When the clients (and parents of two) are an an organic farmer and radiologist, you know the results are going to be unique. That was the case for this modern farmhouse in Wake County, North Carolina. “The main volume presents a traditional front and is wrapped on the west and south by a deep porch,” says architect Erin Sterling Lewis. “Living and dining spaces access the porch.” A standing seam metal roof with a Kynar finish and HardiePlank Lap Siding cover the exterior of this 3,000-square-foot home.
Thanks to Matthew Hufft, their envelope-pushing architect and longtime friend, Hannah and Paul Catlett have a new home in southwestern Missouri that’s a fresh, unconventional approach to the traditional farmhouse. “They were really pushing for a traditional farmhouse,” explains architect Matthew Hufft, of the Kansas City–based firm Hufft Projects. “But through the design process, they got more and more excited about modern.”
Canada’s Magdalen Islands offer a seaside retreat to landlocked Quebecers, two of whom have turned the local vernacular on its oreille with a winsome vacation home. “We wanted something lively for the house, something spectacular but not vulgar,” says resident Yves Bériault of the blue hue of the modest 1,690-square-foot house.

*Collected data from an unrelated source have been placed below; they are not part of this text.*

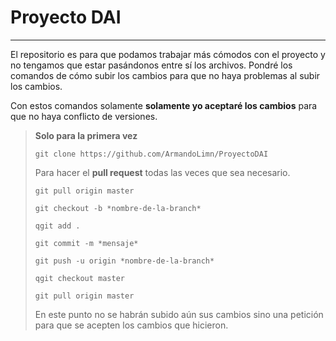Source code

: # Proyecto DAI
---
El repositorio es para que podamos trabajar más cómodos con el proyecto y no tengamos que estar pasándonos entre sí los archivos. Pondré los comandos de cómo subir los cambios para que no haya problemas al subir los cambios.

Con estos comandos solamente **solamente yo aceptaré los cambios** para que no haya conflicto de versiones.

> **Solo para la primera vez**
>
> `git clone https://github.com/ArmandoLimn/ProyectoDAI`
> 
>
> Para hacer el **pull request** todas las veces que sea necesario.
>
> `git pull origin master`
>
> `git checkout -b *nombre-de-la-branch*`
>
> `qgit add .`
>
> `git commit -m *mensaje*`
>
> `git push -u origin *nombre-de-la-branch*`
>
> `qgit checkout master`
>
> `git pull origin master`
> 
> En este punto no se habrán subido aún sus cambios sino una petición para que se acepten los cambios que hicieron.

Self-taught designer Tom Givone continues his practice of updating 19th-century farmhouses with unexpected details and salvaged materials with his latest creation—this torqued-volume addition to an 1850s family homestead in Pennsylvania.
Geoff and Joanna Mouming’s compact modern farmhouse is the first permanent structure at Yum Yum Farm in Wellman, Iowa. On the field that stretches out before it, organic vegetables will soon make attentive farmers of the Moumings. The benches on their entry porch were built by Geoff using a design plan by Aldo Leopold, the pioneering Iowa-born conservationist and writer whose spirit and thoughts seem to preside over the house.
The 925-square-foot house Maggie Treanor calls home blends into the landscape somewhat; with a galvanized steel shed roof and siding, it looks like a high-design little brother to the barns on the surrounding farms. Its long gangplank of a deck runs right out into the fields, a fact that Treanor relishes.
This farmhouse was literally falling down when architect Chad Everhart came across it. He and his wife demolished the building—salvaging some hemlock and chestnut flooring here, some one-inch-by-ten-inch planks of white pine there—and set about rebuilding on the original concrete block foundation.
Red and yellow accent colors now help the 950-square-foot home blend with natural North Carolina foliage. Cantilevered porches and decks provide deep shadows.